*** Opening RECORDS TO PROCESS ***
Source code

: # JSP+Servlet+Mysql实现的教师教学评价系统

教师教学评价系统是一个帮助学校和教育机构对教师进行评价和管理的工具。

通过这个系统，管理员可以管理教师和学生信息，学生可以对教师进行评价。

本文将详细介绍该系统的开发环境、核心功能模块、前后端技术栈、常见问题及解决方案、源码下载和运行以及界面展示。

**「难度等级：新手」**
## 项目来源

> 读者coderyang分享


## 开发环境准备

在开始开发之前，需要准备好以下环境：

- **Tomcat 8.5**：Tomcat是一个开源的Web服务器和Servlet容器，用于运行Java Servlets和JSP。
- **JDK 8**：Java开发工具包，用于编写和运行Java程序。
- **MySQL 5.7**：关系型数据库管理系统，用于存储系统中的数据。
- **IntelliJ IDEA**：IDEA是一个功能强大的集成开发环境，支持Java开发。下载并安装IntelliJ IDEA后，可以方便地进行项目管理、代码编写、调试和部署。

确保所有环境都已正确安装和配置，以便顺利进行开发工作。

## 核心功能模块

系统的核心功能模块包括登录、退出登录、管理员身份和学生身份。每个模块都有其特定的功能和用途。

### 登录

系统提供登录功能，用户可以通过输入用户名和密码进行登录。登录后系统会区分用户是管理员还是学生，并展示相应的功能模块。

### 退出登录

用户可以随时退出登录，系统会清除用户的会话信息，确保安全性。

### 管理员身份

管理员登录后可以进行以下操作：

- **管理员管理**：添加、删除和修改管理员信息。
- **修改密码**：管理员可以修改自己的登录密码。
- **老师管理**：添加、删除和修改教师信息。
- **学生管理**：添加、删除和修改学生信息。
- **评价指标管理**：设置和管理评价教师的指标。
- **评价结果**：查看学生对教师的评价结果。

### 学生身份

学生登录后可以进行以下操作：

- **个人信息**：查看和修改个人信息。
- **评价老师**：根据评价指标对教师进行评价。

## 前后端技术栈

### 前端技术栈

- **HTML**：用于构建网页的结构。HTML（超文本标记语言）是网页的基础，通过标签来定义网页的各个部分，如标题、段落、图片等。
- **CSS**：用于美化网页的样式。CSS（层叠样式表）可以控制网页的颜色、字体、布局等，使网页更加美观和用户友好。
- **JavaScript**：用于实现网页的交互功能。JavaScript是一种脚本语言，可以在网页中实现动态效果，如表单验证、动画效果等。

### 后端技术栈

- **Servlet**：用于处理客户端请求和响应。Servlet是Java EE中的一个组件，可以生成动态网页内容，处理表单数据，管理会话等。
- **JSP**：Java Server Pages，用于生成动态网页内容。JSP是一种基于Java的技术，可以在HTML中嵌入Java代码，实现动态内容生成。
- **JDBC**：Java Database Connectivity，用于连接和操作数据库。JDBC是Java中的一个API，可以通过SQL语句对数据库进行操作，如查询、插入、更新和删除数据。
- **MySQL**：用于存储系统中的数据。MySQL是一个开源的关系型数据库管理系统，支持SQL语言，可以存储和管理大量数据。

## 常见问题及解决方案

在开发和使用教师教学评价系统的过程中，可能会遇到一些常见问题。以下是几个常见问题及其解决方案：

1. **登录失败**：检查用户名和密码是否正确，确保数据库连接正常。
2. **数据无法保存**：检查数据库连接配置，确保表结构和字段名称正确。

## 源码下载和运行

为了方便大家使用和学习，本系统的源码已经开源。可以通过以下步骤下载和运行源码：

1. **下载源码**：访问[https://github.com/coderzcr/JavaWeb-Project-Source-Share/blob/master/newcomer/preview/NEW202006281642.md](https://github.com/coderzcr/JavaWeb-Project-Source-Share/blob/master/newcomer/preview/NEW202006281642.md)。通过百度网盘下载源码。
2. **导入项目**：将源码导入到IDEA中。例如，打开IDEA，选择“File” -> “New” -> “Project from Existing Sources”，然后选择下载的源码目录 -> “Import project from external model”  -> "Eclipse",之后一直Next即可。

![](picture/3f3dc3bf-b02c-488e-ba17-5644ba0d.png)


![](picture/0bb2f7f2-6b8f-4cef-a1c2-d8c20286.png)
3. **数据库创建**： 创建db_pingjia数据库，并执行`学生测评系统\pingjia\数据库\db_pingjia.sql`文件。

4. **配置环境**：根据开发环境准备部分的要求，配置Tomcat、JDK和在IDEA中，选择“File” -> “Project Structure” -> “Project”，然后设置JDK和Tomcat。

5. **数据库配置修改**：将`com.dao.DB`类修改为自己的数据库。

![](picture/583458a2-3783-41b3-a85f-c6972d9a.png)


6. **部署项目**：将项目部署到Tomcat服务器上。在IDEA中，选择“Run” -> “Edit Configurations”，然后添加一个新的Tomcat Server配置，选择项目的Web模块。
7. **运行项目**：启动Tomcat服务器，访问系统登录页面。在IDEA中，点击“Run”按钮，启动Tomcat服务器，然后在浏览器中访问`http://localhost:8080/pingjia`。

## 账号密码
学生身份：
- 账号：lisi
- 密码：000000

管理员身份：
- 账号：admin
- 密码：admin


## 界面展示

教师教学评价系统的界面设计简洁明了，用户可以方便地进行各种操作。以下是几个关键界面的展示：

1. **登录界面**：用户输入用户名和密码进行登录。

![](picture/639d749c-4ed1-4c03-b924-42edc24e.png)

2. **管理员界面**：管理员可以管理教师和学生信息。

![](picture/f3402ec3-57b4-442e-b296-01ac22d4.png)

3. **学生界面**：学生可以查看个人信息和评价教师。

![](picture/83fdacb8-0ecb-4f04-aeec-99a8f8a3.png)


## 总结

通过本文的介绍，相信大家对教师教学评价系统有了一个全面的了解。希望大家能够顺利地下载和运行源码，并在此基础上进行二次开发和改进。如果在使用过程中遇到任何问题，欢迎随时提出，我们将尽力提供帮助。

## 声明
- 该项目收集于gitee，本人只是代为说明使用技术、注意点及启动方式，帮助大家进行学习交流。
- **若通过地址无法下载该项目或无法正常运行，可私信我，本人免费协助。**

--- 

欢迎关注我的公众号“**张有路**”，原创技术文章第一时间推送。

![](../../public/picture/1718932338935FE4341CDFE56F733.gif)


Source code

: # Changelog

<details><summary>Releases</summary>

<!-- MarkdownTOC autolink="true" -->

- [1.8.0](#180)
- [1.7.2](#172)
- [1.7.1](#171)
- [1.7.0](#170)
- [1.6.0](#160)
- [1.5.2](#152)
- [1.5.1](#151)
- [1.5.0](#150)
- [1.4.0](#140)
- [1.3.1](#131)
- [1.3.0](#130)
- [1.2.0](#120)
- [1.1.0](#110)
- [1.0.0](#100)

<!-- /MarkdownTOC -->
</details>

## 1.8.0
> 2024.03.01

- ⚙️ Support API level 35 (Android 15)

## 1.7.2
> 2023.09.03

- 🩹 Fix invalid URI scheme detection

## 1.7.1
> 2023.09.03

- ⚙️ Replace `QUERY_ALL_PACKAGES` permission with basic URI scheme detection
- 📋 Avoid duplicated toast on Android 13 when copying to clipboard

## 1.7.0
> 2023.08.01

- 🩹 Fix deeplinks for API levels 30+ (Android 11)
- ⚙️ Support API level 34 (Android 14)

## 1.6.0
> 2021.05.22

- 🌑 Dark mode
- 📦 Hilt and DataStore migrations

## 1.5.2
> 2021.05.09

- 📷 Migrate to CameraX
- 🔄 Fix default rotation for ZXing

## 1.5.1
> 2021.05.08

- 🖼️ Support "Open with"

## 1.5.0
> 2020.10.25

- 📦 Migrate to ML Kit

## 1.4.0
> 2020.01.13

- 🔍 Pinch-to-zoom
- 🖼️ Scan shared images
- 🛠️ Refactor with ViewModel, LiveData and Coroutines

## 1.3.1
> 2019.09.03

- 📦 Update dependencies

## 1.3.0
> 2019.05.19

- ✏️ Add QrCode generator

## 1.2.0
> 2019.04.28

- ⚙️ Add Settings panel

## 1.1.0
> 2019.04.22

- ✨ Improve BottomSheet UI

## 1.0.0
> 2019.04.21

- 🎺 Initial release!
*** Closing RECORDS TO PROCESS ***
> **REQUIRED ACTION**
From the records above, repeat exactly the lines from the one with "系统提供登录功能，用户可以通" through the one with "- **CSS**：用于美化", both included.

> **PROBLEM SOLUTION**
系统提供登录功能，用户可以通过输入用户名和密码进行登录。登录后系统会区分用户是管理员还是学生，并展示相应的功能模块。

### 退出登录

用户可以随时退出登录，系统会清除用户的会话信息，确保安全性。

### 管理员身份

管理员登录后可以进行以下操作：

- **管理员管理**：添加、删除和修改管理员信息。
- **修改密码**：管理员可以修改自己的登录密码。
- **老师管理**：添加、删除和修改教师信息。
- **学生管理**：添加、删除和修改学生信息。
- **评价指标管理**：设置和管理评价教师的指标。
- **评价结果**：查看学生对教师的评价结果。

### 学生身份

学生登录后可以进行以下操作：

- **个人信息**：查看和修改个人信息。
- **评价老师**：根据评价指标对教师进行评价。

## 前后端技术栈

### 前端技术栈

- **HTML**：用于构建网页的结构。HTML（超文本标记语言）是网页的基础，通过标签来定义网页的各个部分，如标题、段落、图片等。
- **CSS**：用于美化网页的样式。CSS（层叠样式表）可以控制网页的颜色、字体、布局等，使网页更加美观和用户友好。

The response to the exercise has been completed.